• Problem:
The lines to copy are those holding the string "hearthstone" in the entries below.

• Data records:
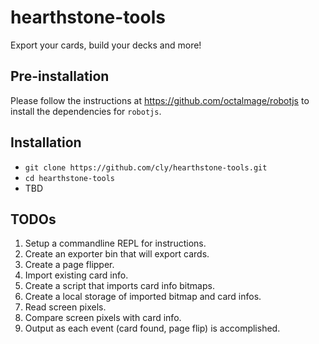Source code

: # hearthstone-tools
Export your cards, build your decks and more!

## Pre-installation
Please follow the instructions at https://github.com/octalmage/robotjs to install the dependencies for `robotjs`.

## Installation
* `git clone https://github.com/cly/hearthstone-tools.git`
* `cd hearthstone-tools`
* TBD

## TODOs
1. Setup a commandline REPL for instructions.
2. Create an exporter bin that will export cards.
3. Create a page flipper.
4. Import existing card info.
5. Create a script that imports card info bitmaps.
6. Create a local storage of imported bitmap and card infos.
7. Read screen pixels.
8. Compare screen pixels with card info.
9. Output as each event (card found, page flip) is accomplished.
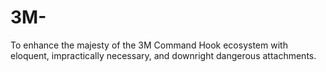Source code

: # 3M-
To enhance the majesty of the 3M Command Hook ecosystem with eloquent, impractically necessary, and downright dangerous attachments.
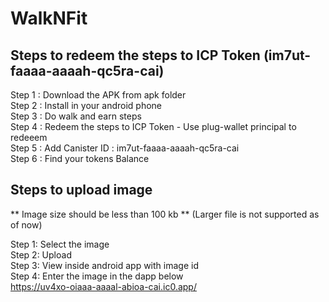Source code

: 
# WalkNFit

## Steps to redeem the steps to ICP Token (im7ut-faaaa-aaaah-qc5ra-cai)

Step 1 : Download the APK from apk folder  
Step 2 : Install in your android phone  
Step 3 : Do walk and earn steps   
Step 4 : Redeem the steps to ICP Token - Use plug-wallet principal to redeeem  
Step 5 : Add Canister ID : im7ut-faaaa-aaaah-qc5ra-cai   
Step 6 : Find your tokens Balance  

## Steps to upload image  
** Image size should be less than 100 kb ** (Larger file is not supported as of now)  

Step 1: Select the image  
Step 2: Upload    
Step 3: View inside android app with image id  
Step 4: Enter the image in the dapp below  
https://uv4xo-oiaaa-aaaal-abioa-cai.ic0.app/    
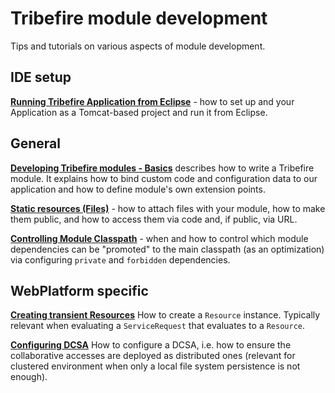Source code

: # Tribefire module development

Tips and tutorials on various aspects of module development.

## IDE setup

**[Running Tribefire Application from Eclipse](debugging.md)** - how to set up and your Application as a Tomcat-based project and run it from Eclipse.

## General

**[Developing Tribefire modules - Basics](../module-development.md)** describes how to write a Tribefire module. It explains how to bind custom code and configuration data to our application and how to define module's own extension points.

**[Static resources (Files)](static-resources.md)** - how to attach files with your module, how to make them public, and how to access them via code and, if public, via URL.

**[Controlling Module Classpath](module-classpath.md)** - when and how to control which module dependencies can be "promoted" to the main classpath (as an optimization) via configuring `private` and `forbidden` dependencies.

## WebPlatform specific

**[Creating transient Resources](transient-resources.md)** How to create a `Resource` instance. Typically relevant when evaluating a `ServiceRequest` that evaluates to a `Resource`.

**[Configuring DCSA](dcsa-configuration.md)** How to configure a DCSA, i.e. how to ensure the collaborative accesses are deployed as distributed ones (relevant for clustered environment when only a local file system persistence is not enough).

• Answer to this problem:
: # hearthstone-tools
* `git clone https://github.com/cly/hearthstone-tools.git`
* `cd hearthstone-tools`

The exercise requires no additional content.